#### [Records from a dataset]
——————————

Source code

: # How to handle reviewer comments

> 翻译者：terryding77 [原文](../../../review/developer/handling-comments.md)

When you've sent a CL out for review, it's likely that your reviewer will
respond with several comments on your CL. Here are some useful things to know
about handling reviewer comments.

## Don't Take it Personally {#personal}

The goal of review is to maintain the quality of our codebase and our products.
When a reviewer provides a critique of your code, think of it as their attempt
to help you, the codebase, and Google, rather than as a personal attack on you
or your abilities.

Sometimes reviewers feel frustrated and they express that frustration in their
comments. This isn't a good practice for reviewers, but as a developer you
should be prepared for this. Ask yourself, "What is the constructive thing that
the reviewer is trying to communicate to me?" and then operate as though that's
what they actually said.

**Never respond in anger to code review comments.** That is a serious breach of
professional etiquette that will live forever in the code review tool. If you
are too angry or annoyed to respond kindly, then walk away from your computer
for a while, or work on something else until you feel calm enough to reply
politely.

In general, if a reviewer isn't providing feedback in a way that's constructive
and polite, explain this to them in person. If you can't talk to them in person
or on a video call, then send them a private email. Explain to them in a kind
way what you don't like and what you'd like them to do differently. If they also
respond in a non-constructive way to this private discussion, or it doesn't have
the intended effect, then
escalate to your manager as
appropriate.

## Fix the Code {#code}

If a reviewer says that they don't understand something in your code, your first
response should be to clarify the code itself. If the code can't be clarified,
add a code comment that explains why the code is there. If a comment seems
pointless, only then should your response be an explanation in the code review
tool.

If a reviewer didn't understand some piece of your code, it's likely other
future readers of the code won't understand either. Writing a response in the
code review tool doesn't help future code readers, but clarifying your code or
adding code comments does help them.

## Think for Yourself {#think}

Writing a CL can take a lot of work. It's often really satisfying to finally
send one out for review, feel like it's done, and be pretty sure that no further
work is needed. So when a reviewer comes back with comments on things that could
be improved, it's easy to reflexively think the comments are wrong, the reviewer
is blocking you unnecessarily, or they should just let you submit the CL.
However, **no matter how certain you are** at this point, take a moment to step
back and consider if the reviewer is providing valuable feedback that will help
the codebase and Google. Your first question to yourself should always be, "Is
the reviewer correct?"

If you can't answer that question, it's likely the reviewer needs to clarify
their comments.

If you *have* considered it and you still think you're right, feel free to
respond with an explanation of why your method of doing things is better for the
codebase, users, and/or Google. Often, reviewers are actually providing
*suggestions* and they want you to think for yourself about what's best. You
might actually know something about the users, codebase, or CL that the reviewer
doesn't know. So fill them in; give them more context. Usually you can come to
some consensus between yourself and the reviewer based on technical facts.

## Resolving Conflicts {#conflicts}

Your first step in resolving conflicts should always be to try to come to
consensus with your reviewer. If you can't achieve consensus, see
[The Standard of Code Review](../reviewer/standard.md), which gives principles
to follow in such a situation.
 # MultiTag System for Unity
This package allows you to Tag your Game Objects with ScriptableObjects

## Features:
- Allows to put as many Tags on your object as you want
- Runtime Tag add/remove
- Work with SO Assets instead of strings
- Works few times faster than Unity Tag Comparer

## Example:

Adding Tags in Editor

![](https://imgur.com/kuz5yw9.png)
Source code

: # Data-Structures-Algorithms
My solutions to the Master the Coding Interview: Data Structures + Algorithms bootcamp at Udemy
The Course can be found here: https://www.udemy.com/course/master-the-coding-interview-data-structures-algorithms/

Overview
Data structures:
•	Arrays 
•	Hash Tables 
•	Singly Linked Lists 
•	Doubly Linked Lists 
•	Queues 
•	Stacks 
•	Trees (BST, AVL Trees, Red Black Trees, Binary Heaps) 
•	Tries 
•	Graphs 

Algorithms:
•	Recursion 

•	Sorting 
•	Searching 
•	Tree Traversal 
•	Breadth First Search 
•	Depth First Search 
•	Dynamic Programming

——————————

#### [WHAT YOU HAVE TO DO]
Repeat the data precisely, reproducing every entry.

#### [EXERCISE SOLUTION]
Source code

: # How to handle reviewer comments

> 翻译者：terryding77 [原文](../../../review/developer/handling-comments.md)

When you've sent a CL out for review, it's likely that your reviewer will
respond with several comments on your CL. Here are some useful things to know
about handling reviewer comments.

## Don't Take it Personally {#personal}

The goal of review is to maintain the quality of our codebase and our products.
When a reviewer provides a critique of your code, think of it as their attempt
to help you, the codebase, and Google, rather than as a personal attack on you
or your abilities.

Sometimes reviewers feel frustrated and they express that frustration in their
comments. This isn't a good practice for reviewers, but as a developer you
should be prepared for this. Ask yourself, "What is the constructive thing that
the reviewer is trying to communicate to me?" and then operate as though that's
what they actually said.

**Never respond in anger to code review comments.** That is a serious breach of
professional etiquette that will live forever in the code review tool. If you
are too angry or annoyed to respond kindly, then walk away from your computer
for a while, or work on something else until you feel calm enough to reply
politely.

In general, if a reviewer isn't providing feedback in a way that's constructive
and polite, explain this to them in person. If you can't talk to them in person
or on a video call, then send them a private email. Explain to them in a kind
way what you don't like and what you'd like them to do differently. If they also
respond in a non-constructive way to this private discussion, or it doesn't have
the intended effect, then
escalate to your manager as
appropriate.

## Fix the Code {#code}

If a reviewer says that they don't understand something in your code, your first
response should be to clarify the code itself. If the code can't be clarified,
add a code comment that explains why the code is there. If a comment seems
pointless, only then should your response be an explanation in the code review
tool.

If a reviewer didn't understand some piece of your code, it's likely other
future readers of the code won't understand either. Writing a response in the
code review tool doesn't help future code readers, but clarifying your code or
adding code comments does help them.

## Think for Yourself {#think}

Writing a CL can take a lot of work. It's often really satisfying to finally
send one out for review, feel like it's done, and be pretty sure that no further
work is needed. So when a reviewer comes back with comments on things that could
be improved, it's easy to reflexively think the comments are wrong, the reviewer
is blocking you unnecessarily, or they should just let you submit the CL.
However, **no matter how certain you are** at this point, take a moment to step
back and consider if the reviewer is providing valuable feedback that will help
the codebase and Google. Your first question to yourself should always be, "Is
the reviewer correct?"

If you can't answer that question, it's likely the reviewer needs to clarify
their comments.

If you *have* considered it and you still think you're right, feel free to
respond with an explanation of why your method of doing things is better for the
codebase, users, and/or Google. Often, reviewers are actually providing
*suggestions* and they want you to think for yourself about what's best. You
might actually know something about the users, codebase, or CL that the reviewer
doesn't know. So fill them in; give them more context. Usually you can come to
some consensus between yourself and the reviewer based on technical facts.

## Resolving Conflicts {#conflicts}

Your first step in resolving conflicts should always be to try to come to
consensus with your reviewer. If you can't achieve consensus, see
[The Standard of Code Review](../reviewer/standard.md), which gives principles
to follow in such a situation.
 # MultiTag System for Unity
This package allows you to Tag your Game Objects with ScriptableObjects

## Features:
- Allows to put as many Tags on your object as you want
- Runtime Tag add/remove
- Work with SO Assets instead of strings
- Works few times faster than Unity Tag Comparer

## Example:

Adding Tags in Editor

![](https://imgur.com/kuz5yw9.png)
Source code

: # Data-Structures-Algorithms
My solutions to the Master the Coding Interview: Data Structures + Algorithms bootcamp at Udemy
The Course can be found here: https://www.udemy.com/course/master-the-coding-interview-data-structures-algorithms/

Overview
Data structures:
•	Arrays 
•	Hash Tables 
•	Singly Linked Lists 
•	Doubly Linked Lists 
•	Queues 
•	Stacks 
•	Trees (BST, AVL Trees, Red Black Trees, Binary Heaps) 
•	Tries 
•	Graphs 

Algorithms:
•	Recursion 

•	Sorting 
•	Searching 
•	Tree Traversal 
•	Breadth First Search 
•	Depth First Search 
•	Dynamic Programming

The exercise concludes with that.